--- Data records Enclosed Below ---
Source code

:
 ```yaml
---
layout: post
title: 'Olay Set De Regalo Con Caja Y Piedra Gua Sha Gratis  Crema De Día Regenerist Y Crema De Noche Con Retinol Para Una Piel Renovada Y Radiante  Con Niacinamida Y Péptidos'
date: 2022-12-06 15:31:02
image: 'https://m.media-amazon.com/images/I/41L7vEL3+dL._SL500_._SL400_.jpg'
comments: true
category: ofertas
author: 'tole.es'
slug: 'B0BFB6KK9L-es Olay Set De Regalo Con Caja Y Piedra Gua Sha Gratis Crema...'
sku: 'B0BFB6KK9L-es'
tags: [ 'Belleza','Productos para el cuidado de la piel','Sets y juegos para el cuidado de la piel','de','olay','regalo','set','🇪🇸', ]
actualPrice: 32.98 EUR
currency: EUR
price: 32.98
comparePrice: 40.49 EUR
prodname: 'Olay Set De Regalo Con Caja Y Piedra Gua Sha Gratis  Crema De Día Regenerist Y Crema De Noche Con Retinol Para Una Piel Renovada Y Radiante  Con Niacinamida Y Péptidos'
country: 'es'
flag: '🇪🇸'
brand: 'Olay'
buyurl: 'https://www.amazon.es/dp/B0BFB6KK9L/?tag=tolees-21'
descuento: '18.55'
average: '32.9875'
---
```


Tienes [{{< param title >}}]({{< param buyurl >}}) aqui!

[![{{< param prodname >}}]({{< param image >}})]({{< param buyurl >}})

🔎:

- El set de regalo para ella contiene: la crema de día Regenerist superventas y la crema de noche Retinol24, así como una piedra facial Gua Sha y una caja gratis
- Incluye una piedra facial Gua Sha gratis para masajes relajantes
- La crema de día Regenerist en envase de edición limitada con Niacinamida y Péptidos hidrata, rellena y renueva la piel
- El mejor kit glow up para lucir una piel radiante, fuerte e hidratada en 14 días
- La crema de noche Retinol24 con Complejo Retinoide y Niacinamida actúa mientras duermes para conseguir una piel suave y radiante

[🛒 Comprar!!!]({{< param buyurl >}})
--- End of Enclosed Data records ---
** About this task **
Only the lines that contain the string "Péptidos" should be copied from the entries above.

** Finished task **
title: 'Olay Set De Regalo Con Caja Y Piedra Gua Sha Gratis  Crema De Día Regenerist Y Crema De Noche Con Retinol Para Una Piel Renovada Y Radiante  Con Niacinamida Y Péptidos'
prodname: 'Olay Set De Regalo Con Caja Y Piedra Gua Sha Gratis  Crema De Día Regenerist Y Crema De Noche Con Retinol Para Una Piel Renovada Y Radiante  Con Niacinamida Y Péptidos'
- La crema de día Regenerist en envase de edición limitada con Niacinamida y Péptidos hidrata, rellena y renueva la piel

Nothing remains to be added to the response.